Rendered images with source text
################

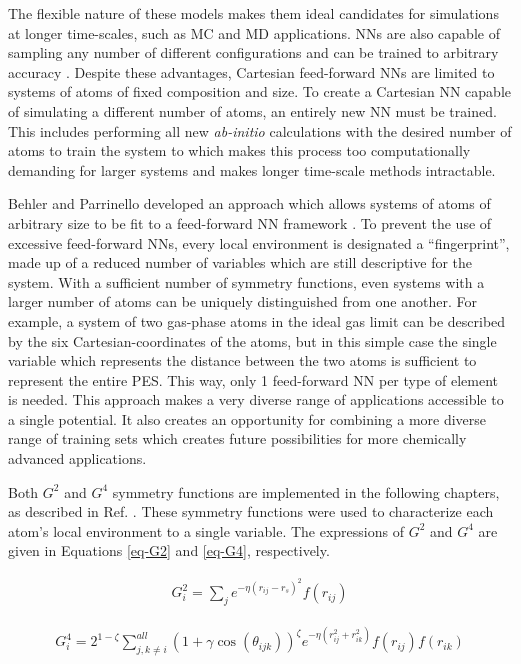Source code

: \documentclass[12pt]{cmuthesis}
\begin{document}
The flexible nature of these models makes them ideal candidates for simulations at longer time-scales, such as MC and MD applications. NNs are also capable of sampling any number of different configurations and can be trained to arbitrary accuracy \cite{hornik-1989-multil}. Despite these advantages, Cartesian feed-forward NNs are limited to systems of atoms of fixed composition and size. To create a Cartesian NN capable of simulating a different number of atoms, an entirely new NN must be trained. This includes performing all new \emph{ab-initio} calculations with the desired number of atoms to train the system to which makes this process too computationally demanding for larger systems and makes longer time-scale methods intractable.

Behler and Parrinello developed an approach which allows systems of atoms of arbitrary size to be fit to a feed-forward NN framework \cite{behler-2007-gener-neural}. To prevent the use of excessive feed-forward NNs, every local environment is designated a ``fingerprint'', made up of a reduced number of variables which are still descriptive for the system. With a sufficient number of symmetry functions, even systems with a larger number of atoms can be uniquely distinguished from one another. For example, a system of two gas-phase atoms in the ideal gas limit can be described by the six Cartesian-coordinates of the atoms, but in this simple case the single variable which represents the distance between the two atoms is sufficient to represent the entire PES. This way, only 1 feed-forward NN per type of element is needed. This approach makes a very diverse range of applications accessible to a single potential. It also creates an opportunity for combining a more diverse range of training sets which creates future possibilities for more chemically advanced applications.

Both \(G^{2}\) and \(G^{4}\) symmetry functions are implemented in the following chapters, as described in Ref. . These symmetry functions were used to characterize each atom's local environment to a single variable. The expressions of \(G^{2}\) and \(G^{4}\) are given in Equations \ref{eq-G2} and \ref{eq-G4}, respectively.

\begin{eqnarray} \label{eq-G2}
G_{i}^{2} = \sum_{j}e^{-\eta(r_{ij} - r_{s})^2} f(r_{ij})
\end{eqnarray}

\begin{eqnarray} \label{eq-G4}
G_{i}^{4} = 2^{1-\zeta} \sum^{all}_{j,k \neq i} (1 + \gamma \cos\left(\theta_{ijk}\right))^{\zeta} e^{-\eta(r^{2}_{ij}+r_{ik}^2)} f(r_{ij}) f(r_{ik})
\end{eqnarray}
\end{document}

################

Copy out each line of the records that holds the string "label".

\begin{eqnarray} \label{eq-G2}
\begin{eqnarray} \label{eq-G4}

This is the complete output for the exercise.